───── RECORDS SUPPLIED ─────

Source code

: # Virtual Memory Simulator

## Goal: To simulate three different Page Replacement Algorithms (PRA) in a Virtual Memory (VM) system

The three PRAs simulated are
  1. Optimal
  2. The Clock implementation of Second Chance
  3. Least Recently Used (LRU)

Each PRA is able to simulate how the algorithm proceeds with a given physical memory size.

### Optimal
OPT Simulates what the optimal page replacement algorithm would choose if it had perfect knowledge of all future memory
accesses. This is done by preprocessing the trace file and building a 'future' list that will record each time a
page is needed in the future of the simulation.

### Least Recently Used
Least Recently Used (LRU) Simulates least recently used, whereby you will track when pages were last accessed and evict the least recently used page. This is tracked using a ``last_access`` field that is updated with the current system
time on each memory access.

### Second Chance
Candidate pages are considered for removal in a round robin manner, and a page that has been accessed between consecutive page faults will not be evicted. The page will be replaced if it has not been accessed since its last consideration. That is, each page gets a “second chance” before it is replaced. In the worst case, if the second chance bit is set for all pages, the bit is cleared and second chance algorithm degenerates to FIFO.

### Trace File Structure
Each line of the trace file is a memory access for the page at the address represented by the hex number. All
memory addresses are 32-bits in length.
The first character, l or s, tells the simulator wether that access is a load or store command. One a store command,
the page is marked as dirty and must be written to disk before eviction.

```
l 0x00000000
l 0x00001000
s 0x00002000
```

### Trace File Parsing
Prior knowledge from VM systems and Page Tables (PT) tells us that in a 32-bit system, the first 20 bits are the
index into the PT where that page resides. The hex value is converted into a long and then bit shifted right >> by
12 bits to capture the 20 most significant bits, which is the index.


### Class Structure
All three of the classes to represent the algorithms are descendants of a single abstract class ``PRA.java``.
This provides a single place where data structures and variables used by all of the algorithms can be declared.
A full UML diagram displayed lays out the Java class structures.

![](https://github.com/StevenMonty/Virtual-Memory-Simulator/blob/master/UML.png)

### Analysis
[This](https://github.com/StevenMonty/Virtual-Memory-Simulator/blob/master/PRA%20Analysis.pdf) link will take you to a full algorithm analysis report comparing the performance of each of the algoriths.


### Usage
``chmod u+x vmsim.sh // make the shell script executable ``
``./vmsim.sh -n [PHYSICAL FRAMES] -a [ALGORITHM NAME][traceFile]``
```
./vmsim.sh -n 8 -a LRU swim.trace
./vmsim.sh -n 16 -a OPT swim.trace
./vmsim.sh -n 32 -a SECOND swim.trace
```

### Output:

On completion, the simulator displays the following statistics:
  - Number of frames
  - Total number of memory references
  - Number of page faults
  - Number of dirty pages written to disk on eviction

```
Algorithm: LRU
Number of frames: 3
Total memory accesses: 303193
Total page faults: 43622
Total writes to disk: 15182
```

─────
───── RECORDS SUPPLIED ─────

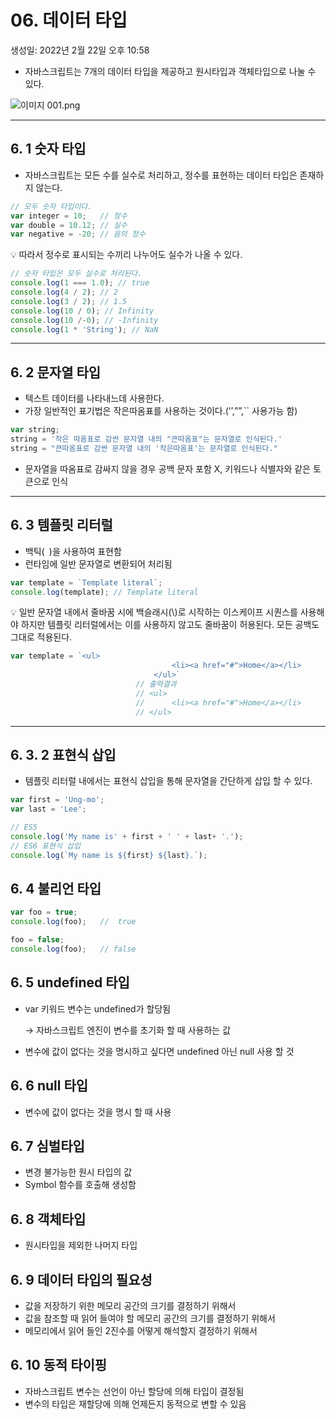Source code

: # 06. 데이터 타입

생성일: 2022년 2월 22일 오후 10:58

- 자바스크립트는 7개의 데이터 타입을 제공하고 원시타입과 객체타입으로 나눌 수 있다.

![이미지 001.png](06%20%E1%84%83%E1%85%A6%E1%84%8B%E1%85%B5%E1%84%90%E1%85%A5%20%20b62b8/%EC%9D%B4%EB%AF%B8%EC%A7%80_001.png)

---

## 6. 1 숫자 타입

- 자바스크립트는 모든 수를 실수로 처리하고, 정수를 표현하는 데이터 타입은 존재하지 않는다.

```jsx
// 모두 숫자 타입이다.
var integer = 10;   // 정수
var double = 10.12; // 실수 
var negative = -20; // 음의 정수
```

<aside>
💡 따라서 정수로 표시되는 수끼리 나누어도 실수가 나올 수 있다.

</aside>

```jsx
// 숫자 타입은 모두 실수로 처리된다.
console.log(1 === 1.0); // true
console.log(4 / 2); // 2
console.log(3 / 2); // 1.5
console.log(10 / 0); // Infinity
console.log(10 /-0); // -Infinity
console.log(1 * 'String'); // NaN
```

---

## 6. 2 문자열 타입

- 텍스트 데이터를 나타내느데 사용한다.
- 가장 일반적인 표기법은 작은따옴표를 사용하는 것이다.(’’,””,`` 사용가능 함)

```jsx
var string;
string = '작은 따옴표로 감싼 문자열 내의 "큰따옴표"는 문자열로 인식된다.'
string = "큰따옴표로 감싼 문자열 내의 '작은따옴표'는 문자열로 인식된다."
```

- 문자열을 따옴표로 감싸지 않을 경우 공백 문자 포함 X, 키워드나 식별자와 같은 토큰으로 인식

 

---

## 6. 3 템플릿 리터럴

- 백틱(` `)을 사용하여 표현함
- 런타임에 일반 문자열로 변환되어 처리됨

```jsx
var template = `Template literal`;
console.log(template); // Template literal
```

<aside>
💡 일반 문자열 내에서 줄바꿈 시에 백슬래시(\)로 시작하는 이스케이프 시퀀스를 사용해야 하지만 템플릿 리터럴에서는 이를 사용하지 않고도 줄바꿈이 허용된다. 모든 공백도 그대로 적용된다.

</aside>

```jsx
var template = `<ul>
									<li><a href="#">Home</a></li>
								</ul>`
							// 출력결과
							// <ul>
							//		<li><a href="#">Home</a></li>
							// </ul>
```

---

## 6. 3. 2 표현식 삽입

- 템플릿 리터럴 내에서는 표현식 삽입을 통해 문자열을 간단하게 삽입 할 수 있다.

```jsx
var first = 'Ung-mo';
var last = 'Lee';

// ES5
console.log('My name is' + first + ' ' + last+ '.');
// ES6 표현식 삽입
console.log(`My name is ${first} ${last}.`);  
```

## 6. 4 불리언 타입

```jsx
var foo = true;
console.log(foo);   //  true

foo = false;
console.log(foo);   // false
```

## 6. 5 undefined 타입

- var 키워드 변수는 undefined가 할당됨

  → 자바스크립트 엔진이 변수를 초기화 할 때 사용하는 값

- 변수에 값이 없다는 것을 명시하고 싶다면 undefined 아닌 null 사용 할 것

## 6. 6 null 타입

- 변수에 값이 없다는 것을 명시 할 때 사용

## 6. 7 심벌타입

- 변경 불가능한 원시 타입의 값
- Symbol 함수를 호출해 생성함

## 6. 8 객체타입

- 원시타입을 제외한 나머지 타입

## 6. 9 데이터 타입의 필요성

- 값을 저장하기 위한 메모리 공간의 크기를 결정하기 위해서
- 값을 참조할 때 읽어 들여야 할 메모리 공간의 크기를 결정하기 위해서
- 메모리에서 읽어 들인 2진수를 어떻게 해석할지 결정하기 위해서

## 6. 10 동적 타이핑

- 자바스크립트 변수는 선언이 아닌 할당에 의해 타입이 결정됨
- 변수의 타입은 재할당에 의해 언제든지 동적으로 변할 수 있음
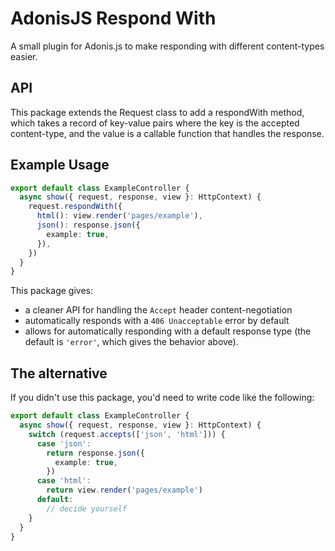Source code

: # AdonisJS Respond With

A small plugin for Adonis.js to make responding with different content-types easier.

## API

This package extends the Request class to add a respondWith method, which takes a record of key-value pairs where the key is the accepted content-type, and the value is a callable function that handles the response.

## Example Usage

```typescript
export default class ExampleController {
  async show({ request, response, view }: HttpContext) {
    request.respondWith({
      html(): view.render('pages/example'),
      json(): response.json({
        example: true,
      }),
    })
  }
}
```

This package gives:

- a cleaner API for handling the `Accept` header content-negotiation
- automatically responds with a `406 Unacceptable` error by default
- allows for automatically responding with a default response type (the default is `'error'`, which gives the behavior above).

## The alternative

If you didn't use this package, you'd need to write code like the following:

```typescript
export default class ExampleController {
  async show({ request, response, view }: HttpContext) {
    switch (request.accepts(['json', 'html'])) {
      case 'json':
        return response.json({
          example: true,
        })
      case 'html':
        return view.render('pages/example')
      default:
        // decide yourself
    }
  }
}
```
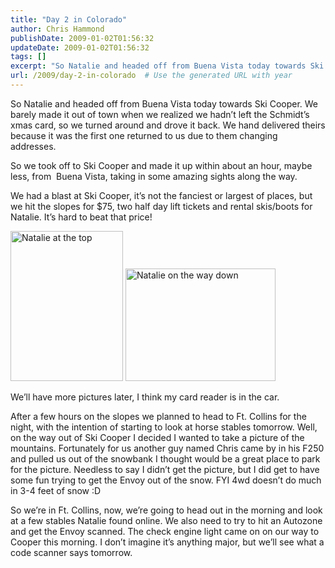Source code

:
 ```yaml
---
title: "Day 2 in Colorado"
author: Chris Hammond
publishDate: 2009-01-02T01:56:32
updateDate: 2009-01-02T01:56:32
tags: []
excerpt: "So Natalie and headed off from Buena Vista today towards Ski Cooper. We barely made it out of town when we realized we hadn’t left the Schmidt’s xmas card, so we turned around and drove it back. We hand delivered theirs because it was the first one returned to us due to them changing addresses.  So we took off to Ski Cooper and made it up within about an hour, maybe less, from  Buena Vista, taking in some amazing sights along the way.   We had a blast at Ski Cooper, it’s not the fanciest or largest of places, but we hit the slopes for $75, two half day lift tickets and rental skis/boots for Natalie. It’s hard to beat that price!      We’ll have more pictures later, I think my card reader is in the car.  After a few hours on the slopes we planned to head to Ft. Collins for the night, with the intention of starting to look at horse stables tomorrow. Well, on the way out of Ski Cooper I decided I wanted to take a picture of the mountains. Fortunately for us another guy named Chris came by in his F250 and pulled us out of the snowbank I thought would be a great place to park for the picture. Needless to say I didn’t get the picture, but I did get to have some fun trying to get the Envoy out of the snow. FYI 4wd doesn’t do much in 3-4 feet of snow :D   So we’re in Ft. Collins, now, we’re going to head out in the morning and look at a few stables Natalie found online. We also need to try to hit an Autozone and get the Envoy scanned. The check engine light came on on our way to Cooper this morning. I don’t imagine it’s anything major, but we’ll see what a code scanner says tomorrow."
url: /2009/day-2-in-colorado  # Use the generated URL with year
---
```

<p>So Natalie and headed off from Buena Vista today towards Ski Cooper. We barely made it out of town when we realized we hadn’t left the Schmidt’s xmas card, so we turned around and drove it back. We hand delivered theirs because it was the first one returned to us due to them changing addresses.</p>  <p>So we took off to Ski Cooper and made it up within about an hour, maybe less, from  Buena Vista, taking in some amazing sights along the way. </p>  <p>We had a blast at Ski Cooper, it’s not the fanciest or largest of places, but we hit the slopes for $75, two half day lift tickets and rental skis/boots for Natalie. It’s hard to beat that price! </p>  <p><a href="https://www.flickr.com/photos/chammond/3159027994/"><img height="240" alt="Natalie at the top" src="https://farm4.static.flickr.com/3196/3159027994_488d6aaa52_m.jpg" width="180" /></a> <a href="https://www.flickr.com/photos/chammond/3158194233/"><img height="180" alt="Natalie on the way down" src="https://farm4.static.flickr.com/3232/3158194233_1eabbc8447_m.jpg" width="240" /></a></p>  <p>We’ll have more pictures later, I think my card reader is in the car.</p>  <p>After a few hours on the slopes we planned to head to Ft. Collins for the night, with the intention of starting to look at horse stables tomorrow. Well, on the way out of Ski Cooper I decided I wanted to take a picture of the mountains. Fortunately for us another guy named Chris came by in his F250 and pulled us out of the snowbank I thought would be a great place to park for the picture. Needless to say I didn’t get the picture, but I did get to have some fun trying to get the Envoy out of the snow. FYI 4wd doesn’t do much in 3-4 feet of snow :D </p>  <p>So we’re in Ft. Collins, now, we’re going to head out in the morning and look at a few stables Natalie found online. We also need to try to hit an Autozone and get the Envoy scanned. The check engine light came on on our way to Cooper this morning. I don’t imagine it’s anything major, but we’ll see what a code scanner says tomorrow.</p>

─────

▶ _WORK ITEM_
The result is a copy of every line above where the word "Virtual" shows up.

▶ _EXERCISE RESULT_
: # Virtual Memory Simulator
## Goal: To simulate three different Page Replacement Algorithms (PRA) in a Virtual Memory (VM) system
![](https://github.com/StevenMonty/Virtual-Memory-Simulator/blob/master/UML.png)
[This](https://github.com/StevenMonty/Virtual-Memory-Simulator/blob/master/PRA%20Analysis.pdf) link will take you to a full algorithm analysis report comparing the performance of each of the algoriths.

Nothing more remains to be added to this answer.